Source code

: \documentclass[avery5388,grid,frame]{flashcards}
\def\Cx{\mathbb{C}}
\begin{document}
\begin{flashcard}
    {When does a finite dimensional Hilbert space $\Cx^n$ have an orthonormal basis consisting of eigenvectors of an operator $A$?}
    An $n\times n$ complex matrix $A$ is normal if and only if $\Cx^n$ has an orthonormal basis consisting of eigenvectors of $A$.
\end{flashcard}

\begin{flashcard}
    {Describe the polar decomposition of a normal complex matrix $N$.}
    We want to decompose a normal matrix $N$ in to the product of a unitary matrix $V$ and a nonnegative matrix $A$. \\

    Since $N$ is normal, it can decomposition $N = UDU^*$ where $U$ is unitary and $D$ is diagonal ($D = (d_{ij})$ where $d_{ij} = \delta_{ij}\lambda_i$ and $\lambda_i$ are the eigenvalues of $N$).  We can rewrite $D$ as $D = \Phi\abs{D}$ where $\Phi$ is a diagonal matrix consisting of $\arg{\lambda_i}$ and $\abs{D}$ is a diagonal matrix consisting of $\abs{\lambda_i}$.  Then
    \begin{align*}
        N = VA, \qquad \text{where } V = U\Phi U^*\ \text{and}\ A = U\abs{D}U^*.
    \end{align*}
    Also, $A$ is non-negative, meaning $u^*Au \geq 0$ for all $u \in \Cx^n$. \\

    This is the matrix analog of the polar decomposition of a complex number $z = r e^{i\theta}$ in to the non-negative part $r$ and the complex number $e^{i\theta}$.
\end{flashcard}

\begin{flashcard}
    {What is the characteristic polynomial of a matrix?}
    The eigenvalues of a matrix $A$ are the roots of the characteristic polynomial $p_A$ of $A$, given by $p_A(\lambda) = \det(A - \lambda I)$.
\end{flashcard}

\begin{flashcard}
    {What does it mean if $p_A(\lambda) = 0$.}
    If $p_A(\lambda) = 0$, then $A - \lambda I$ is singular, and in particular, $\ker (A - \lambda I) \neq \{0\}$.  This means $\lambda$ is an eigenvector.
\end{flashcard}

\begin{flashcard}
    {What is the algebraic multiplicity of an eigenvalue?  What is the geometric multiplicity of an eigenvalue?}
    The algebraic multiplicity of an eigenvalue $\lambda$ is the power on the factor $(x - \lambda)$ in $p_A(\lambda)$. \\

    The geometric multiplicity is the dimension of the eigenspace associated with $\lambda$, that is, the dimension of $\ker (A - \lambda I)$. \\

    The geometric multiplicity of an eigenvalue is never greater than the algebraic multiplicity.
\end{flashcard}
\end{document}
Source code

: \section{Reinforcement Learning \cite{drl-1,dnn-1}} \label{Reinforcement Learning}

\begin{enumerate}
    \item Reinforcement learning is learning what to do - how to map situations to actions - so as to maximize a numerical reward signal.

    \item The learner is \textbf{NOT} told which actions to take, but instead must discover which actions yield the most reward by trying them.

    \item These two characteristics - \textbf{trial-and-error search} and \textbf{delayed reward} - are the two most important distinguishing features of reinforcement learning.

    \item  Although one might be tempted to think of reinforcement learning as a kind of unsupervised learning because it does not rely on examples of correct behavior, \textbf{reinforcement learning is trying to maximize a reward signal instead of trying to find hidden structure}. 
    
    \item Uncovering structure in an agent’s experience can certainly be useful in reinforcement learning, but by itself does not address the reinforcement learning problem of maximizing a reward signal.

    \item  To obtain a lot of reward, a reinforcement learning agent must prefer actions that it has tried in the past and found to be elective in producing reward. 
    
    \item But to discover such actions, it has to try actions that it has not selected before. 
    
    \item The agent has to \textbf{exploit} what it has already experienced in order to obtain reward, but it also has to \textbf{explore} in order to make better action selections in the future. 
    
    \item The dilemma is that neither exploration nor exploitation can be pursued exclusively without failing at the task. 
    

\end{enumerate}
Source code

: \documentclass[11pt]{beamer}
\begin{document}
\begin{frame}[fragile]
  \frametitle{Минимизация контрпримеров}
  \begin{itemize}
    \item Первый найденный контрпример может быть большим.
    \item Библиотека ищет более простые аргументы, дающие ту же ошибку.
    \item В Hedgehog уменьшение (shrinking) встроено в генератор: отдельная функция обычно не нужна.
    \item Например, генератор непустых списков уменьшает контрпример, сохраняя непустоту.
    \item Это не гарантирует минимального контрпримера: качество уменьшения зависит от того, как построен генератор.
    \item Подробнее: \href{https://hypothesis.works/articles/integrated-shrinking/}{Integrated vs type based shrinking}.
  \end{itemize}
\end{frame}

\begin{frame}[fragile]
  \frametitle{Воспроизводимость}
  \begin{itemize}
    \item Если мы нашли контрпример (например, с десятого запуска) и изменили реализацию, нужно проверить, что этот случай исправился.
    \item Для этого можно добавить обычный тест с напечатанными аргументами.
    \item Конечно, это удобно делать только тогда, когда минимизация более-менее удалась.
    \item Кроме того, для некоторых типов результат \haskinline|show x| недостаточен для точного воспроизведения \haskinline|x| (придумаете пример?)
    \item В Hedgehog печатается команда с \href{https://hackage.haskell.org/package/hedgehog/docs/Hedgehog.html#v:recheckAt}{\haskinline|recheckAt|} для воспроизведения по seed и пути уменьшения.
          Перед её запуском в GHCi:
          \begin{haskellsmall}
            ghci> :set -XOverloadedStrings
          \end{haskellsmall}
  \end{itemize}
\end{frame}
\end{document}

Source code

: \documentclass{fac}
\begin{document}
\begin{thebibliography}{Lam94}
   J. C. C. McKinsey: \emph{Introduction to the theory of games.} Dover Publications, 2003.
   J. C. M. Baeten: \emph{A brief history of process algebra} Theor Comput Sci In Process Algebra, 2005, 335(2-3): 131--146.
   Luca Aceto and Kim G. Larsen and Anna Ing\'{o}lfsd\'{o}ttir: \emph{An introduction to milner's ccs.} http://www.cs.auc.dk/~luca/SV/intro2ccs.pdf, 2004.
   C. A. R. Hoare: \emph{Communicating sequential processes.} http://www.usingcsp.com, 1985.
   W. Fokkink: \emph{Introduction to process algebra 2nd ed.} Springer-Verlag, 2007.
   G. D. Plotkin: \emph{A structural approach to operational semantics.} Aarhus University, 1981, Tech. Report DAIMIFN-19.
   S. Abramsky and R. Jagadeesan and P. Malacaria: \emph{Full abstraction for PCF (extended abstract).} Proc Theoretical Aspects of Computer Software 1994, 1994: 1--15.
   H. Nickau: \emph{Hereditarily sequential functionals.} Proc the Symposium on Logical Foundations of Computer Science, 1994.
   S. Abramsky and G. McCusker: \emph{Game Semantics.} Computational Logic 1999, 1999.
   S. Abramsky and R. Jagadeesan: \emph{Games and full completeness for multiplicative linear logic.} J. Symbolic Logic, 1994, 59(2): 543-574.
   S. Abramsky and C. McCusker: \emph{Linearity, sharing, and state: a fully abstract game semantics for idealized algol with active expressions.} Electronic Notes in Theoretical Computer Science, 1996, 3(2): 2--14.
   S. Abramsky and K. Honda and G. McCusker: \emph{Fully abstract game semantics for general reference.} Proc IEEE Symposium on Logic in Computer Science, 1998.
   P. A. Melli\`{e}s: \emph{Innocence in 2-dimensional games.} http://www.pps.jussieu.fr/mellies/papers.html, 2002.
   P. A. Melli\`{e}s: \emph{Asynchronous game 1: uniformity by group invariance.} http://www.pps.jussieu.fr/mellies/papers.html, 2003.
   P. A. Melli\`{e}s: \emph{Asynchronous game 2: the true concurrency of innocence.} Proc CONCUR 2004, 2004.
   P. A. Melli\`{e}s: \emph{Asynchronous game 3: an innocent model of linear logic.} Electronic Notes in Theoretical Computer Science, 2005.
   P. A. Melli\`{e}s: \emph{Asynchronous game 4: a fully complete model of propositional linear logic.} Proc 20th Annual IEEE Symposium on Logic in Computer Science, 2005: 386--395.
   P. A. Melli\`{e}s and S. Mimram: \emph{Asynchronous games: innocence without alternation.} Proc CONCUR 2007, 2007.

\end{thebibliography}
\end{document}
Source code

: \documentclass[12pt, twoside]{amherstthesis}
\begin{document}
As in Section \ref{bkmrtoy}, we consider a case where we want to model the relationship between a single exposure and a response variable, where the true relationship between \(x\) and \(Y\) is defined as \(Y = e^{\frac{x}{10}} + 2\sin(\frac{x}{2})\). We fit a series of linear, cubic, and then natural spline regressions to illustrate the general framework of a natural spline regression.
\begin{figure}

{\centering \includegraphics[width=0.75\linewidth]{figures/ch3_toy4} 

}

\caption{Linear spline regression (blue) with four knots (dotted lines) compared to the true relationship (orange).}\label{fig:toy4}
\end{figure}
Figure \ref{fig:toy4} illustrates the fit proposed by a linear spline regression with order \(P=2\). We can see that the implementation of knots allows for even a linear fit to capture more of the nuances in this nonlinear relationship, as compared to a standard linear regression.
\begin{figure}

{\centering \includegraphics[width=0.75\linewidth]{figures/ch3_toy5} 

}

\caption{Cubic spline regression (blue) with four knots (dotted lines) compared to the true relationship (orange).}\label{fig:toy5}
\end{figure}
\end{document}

• _Exercise_
Which lines in the data above hold the word "documentclass"? Return each of them.

• _Reply_
: \documentclass[avery5388,grid,frame]{flashcards}
: \documentclass[11pt]{beamer}
: \documentclass{fac}
: \documentclass[12pt, twoside]{amherstthesis}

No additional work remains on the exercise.